REQUIRED ACTION:
Reproduce all of the data that follows, character for character.

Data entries
------------------------------------------------------------------------

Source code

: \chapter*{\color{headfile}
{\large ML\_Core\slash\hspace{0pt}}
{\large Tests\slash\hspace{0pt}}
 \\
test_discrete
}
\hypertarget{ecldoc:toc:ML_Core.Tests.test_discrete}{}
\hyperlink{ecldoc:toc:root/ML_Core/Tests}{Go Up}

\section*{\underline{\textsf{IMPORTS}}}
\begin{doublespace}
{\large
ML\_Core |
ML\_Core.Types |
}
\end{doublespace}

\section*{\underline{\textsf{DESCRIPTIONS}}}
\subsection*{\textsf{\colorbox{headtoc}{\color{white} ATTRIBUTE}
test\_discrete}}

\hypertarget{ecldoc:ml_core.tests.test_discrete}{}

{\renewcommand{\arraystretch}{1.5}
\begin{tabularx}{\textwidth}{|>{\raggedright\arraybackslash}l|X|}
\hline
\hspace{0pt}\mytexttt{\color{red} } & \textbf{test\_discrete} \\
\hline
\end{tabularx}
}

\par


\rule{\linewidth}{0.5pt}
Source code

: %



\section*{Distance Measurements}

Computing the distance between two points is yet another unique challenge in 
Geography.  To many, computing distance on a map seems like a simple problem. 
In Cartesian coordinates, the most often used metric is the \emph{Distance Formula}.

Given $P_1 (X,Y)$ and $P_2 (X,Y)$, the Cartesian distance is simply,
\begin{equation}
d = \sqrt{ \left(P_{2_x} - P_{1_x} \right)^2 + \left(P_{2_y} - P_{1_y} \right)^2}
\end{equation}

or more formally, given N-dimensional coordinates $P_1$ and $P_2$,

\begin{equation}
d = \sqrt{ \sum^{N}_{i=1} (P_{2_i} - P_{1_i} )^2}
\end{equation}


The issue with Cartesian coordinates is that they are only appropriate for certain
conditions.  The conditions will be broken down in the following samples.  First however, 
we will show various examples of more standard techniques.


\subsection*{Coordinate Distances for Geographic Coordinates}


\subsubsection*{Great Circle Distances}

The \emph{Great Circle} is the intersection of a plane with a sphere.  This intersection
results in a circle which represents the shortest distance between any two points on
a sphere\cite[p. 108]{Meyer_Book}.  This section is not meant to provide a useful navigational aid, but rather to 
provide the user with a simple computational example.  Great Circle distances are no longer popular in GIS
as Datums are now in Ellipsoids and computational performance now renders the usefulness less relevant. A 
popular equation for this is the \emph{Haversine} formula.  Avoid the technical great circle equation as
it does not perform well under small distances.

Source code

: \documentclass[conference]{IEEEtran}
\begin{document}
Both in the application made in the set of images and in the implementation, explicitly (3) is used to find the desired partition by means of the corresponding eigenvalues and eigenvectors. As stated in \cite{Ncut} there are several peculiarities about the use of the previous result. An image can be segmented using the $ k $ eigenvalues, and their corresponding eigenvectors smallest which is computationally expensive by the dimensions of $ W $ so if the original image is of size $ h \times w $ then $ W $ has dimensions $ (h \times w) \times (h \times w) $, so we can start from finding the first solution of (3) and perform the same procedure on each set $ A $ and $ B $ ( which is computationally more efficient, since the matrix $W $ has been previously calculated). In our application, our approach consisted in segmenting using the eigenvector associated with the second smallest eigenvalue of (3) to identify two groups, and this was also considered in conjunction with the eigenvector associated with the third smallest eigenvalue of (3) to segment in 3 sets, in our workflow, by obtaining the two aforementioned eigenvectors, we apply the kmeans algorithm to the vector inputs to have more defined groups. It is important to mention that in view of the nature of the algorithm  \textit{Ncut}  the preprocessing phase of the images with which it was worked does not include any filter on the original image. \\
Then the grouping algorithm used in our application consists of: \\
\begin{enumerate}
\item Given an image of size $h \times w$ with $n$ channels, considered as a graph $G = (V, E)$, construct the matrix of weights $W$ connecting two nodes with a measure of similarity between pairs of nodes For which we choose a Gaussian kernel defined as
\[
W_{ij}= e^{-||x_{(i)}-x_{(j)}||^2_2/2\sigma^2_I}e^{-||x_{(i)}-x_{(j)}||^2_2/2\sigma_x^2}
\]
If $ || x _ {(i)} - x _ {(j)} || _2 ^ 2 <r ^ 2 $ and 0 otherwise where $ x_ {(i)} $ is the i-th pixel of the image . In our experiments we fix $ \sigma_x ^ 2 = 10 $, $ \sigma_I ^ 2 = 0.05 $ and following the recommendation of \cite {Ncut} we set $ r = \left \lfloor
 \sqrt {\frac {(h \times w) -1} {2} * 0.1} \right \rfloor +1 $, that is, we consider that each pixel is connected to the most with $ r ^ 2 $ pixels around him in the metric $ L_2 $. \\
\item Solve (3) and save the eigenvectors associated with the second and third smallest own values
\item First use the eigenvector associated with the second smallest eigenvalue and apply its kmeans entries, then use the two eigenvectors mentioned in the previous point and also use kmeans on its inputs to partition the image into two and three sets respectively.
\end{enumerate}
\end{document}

------------------------------------------------------------------------

ANSWER FOR THE TASK:
Source code

: \chapter*{\color{headfile}
{\large ML\_Core\slash\hspace{0pt}}
{\large Tests\slash\hspace{0pt}}
 \\
test_discrete
}
\hypertarget{ecldoc:toc:ML_Core.Tests.test_discrete}{}
\hyperlink{ecldoc:toc:root/ML_Core/Tests}{Go Up}

\section*{\underline{\textsf{IMPORTS}}}
\begin{doublespace}
{\large
ML\_Core |
ML\_Core.Types |
}
\end{doublespace}

\section*{\underline{\textsf{DESCRIPTIONS}}}
\subsection*{\textsf{\colorbox{headtoc}{\color{white} ATTRIBUTE}
test\_discrete}}

\hypertarget{ecldoc:ml_core.tests.test_discrete}{}

{\renewcommand{\arraystretch}{1.5}
\begin{tabularx}{\textwidth}{|>{\raggedright\arraybackslash}l|X|}
\hline
\hspace{0pt}\mytexttt{\color{red} } & \textbf{test\_discrete} \\
\hline
\end{tabularx}
}

\par


\rule{\linewidth}{0.5pt}
Source code

: %



\section*{Distance Measurements}

Computing the distance between two points is yet another unique challenge in 
Geography.  To many, computing distance on a map seems like a simple problem. 
In Cartesian coordinates, the most often used metric is the \emph{Distance Formula}.

Given $P_1 (X,Y)$ and $P_2 (X,Y)$, the Cartesian distance is simply,
\begin{equation}
d = \sqrt{ \left(P_{2_x} - P_{1_x} \right)^2 + \left(P_{2_y} - P_{1_y} \right)^2}
\end{equation}

or more formally, given N-dimensional coordinates $P_1$ and $P_2$,

\begin{equation}
d = \sqrt{ \sum^{N}_{i=1} (P_{2_i} - P_{1_i} )^2}
\end{equation}


The issue with Cartesian coordinates is that they are only appropriate for certain
conditions.  The conditions will be broken down in the following samples.  First however, 
we will show various examples of more standard techniques.


\subsection*{Coordinate Distances for Geographic Coordinates}


\subsubsection*{Great Circle Distances}

The \emph{Great Circle} is the intersection of a plane with a sphere.  This intersection
results in a circle which represents the shortest distance between any two points on
a sphere\cite[p. 108]{Meyer_Book}.  This section is not meant to provide a useful navigational aid, but rather to 
provide the user with a simple computational example.  Great Circle distances are no longer popular in GIS
as Datums are now in Ellipsoids and computational performance now renders the usefulness less relevant. A 
popular equation for this is the \emph{Haversine} formula.  Avoid the technical great circle equation as
it does not perform well under small distances.

Source code

: \documentclass[conference]{IEEEtran}
\begin{document}
Both in the application made in the set of images and in the implementation, explicitly (3) is used to find the desired partition by means of the corresponding eigenvalues and eigenvectors. As stated in \cite{Ncut} there are several peculiarities about the use of the previous result. An image can be segmented using the $ k $ eigenvalues, and their corresponding eigenvectors smallest which is computationally expensive by the dimensions of $ W $ so if the original image is of size $ h \times w $ then $ W $ has dimensions $ (h \times w) \times (h \times w) $, so we can start from finding the first solution of (3) and perform the same procedure on each set $ A $ and $ B $ ( which is computationally more efficient, since the matrix $W $ has been previously calculated). In our application, our approach consisted in segmenting using the eigenvector associated with the second smallest eigenvalue of (3) to identify two groups, and this was also considered in conjunction with the eigenvector associated with the third smallest eigenvalue of (3) to segment in 3 sets, in our workflow, by obtaining the two aforementioned eigenvectors, we apply the kmeans algorithm to the vector inputs to have more defined groups. It is important to mention that in view of the nature of the algorithm  \textit{Ncut}  the preprocessing phase of the images with which it was worked does not include any filter on the original image. \\
Then the grouping algorithm used in our application consists of: \\
\begin{enumerate}
\item Given an image of size $h \times w$ with $n$ channels, considered as a graph $G = (V, E)$, construct the matrix of weights $W$ connecting two nodes with a measure of similarity between pairs of nodes For which we choose a Gaussian kernel defined as
\[
W_{ij}= e^{-||x_{(i)}-x_{(j)}||^2_2/2\sigma^2_I}e^{-||x_{(i)}-x_{(j)}||^2_2/2\sigma_x^2}
\]
If $ || x _ {(i)} - x _ {(j)} || _2 ^ 2 <r ^ 2 $ and 0 otherwise where $ x_ {(i)} $ is the i-th pixel of the image . In our experiments we fix $ \sigma_x ^ 2 = 10 $, $ \sigma_I ^ 2 = 0.05 $ and following the recommendation of \cite {Ncut} we set $ r = \left \lfloor
 \sqrt {\frac {(h \times w) -1} {2} * 0.1} \right \rfloor +1 $, that is, we consider that each pixel is connected to the most with $ r ^ 2 $ pixels around him in the metric $ L_2 $. \\
\item Solve (3) and save the eigenvectors associated with the second and third smallest own values
\item First use the eigenvector associated with the second smallest eigenvalue and apply its kmeans entries, then use the two eigenvectors mentioned in the previous point and also use kmeans on its inputs to partition the image into two and three sets respectively.
\end{enumerate}
\end{document}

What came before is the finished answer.